# App Info Retriever

This notebook allows collecting app info from Google Play Store and Apple App Store using SerpAPI. In order to get access to SerpApi, you must do the following:

1. Register at https://serpapi.com/users/sign_up
2. Retrieve your API key at https://serpapi.com/manage-api-key
3. Save you API key to environment variables using  `export SERP_API_KEY=<your_key>` (or paste it in for the variable `serp_api_key` below)
4. Install the serpapi Python package: `pip install serpapi`  
5. Specify your search query and other search parameters according to your needs
6. Run the notebook

Results will be written as JSON files to the **data** directory. For each search query and app provider there will be a separate file.

In [2]:
import sys
import os
import json
from datetime import datetime

import serpapi

## Setup

In [None]:
serp_api_key = os.environ['SERP_API_KEY']
print(f'Using SerpApi key {serp_api_key}')

In the next cell fill in your desired search queries and change other parameters according to your needs.

In [26]:
queries = ['query_1', 'query_2', '...']
engines = ['apple_app_store', 'google_play']
countries = ['de']
languages = ['de-de']
disallow_explicit = False
max_pages = 50  # Maximum number of pages to be scraped (important for Google PlayStore due to infinity scroll functionality)

### Helper functions

In [27]:
def configure_params(query, engine, country, language, disallow_explicit=False, num=20, page=0):
    params = {
        'api_key': serp_api_key,       
        'engine': engine,           
        'device': 'mobile', 
        'country': country, 
        'lang': language, 
        'disallow_explicit': disallow_explicit,
        'num': num,                  
        'page': page,    
        'q': query,    # Used for Google Play Store
        'term': query  # Used for Apple App Store
    }
    return params

def save_results(results, query, engine, timestamp):
    output_fp = os.path.join('data', f'{engine}.{query}.{timestamp}.json')
    with open(output_fp, 'w') as f:
        f.write(json.dumps(results, indent=4, ensure_ascii=False))

## Run Scraper

In [None]:
client = serpapi.Client(api_key=serp_api_key)

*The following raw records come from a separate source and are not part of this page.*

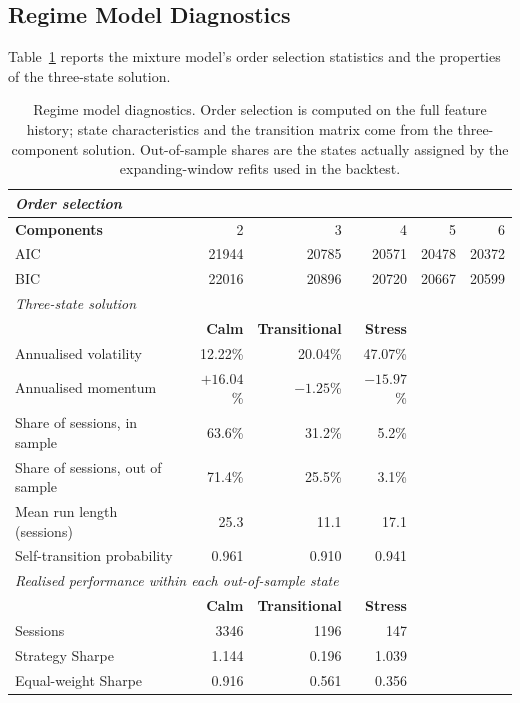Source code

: \documentclass{singlecol-new}
\theoremstyle{TH}{
\newtheorem{lemma}{Lemma}
\newtheorem{theorem}[lemma]{Theorem}
\newtheorem{corrolary}[lemma]{Corrolary}
\newtheorem{conjecture}[lemma]{Conjecture}
\newtheorem{proposition}[lemma]{Proposition}
\newtheorem{claim}[lemma]{Claim}
\newtheorem{stheorem}[lemma]{Wrong Theorem}
\newtheorem{algorithm}{Algorithm}
}
\theoremstyle{THrm}{
\newtheorem{definition}{Definition}[section]
\newtheorem{question}{Question}[section]
\newtheorem{remark}{Remark}
\newtheorem{scheme}{Scheme}
}
\theoremstyle{THhit}{
\newtheorem{case}{Case}[section]
}
\begin{document}
\subsection{Regime Model Diagnostics}
\label{sec:regimefit}

Table~\ref{tab:regimefit} reports the mixture model's order selection statistics and the properties of
the three-state solution.

\begin{table}[!ht]
\centering
\caption{Regime model diagnostics. Order selection is computed on the full feature
history; state characteristics and the transition matrix come from the three-component
solution. Out-of-sample shares are the states actually assigned by the expanding-window
refits used in the backtest.}
\label{tab:regimefit}
\small
\begin{tabular}{p{3.2cm}rrrrr}
\hline
\multicolumn{6}{l}{\textit{Order selection}} \\
\hline
\textbf{Components} & 2 & 3 & 4 & 5 & 6 \\
AIC & 21944 & 20785 & 20571 & 20478 & 20372 \\
BIC & 22016 & 20896 & 20720 & 20667 & 20599 \\
\hline
\multicolumn{6}{l}{\textit{Three-state solution}} \\
\hline
& \textbf{Calm} & \textbf{Transitional} & \textbf{Stress} & & \\
Annualised volatility & 12.22\% & 20.04\% & 47.07\% & & \\
Annualised momentum & $+16.04$\% & $-1.25$\% & $-15.97$\% & & \\
Share of sessions, in sample & 63.6\% & 31.2\% & 5.2\% & & \\
Share of sessions, out of sample & 71.4\% & 25.5\% & 3.1\% & & \\
Mean run length (sessions) & 25.3 & 11.1 & 17.1 & & \\
Self-transition probability & 0.961 & 0.910 & 0.941 & & \\
\hline
\multicolumn{6}{l}{\textit{Realised performance within each out-of-sample state}} \\
\hline
& \textbf{Calm} & \textbf{Transitional} & \textbf{Stress} & & \\
Sessions & 3346 & 1196 & 147 & & \\
Strategy Sharpe & 1.144 & 0.196 & 1.039 & & \\
Equal-weight Sharpe & 0.916 & 0.561 & 0.356 & & \\
\hline
\end{tabular}
\end{table}
\end{document}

# Iterate over queries, engines, countries and languages
for q in queries: 
    for e in engines:
        for c in countries:
            for l in languages:
                print(f'Retrieving results for query={q}, engine={e}, country={c}, language={l}')
                params = configure_params(query=q, engine=e, country=c, language=l)
                results = []
                page_idx = 1

                # Iterate over pages until `max_page`
                while page_idx <= max_pages:
                    page_idx += 1
                    print(f'Scraping page {params["page"]}...')
                    search = client.search(params)
                    new_page_results = search.as_dict()     # JSON -> Python dict                    
                    results.extend(new_page_results['organic_results'])
                
                    if 'next' in new_page_results.get('serpapi_pagination', {}):
                        params['page'] += 1
                    else:
                        break
                print(f'Saving results...')
                print('------------------')
                save_results(results, query=q, engine=e, timestamp=datetime.now())
print('Done.')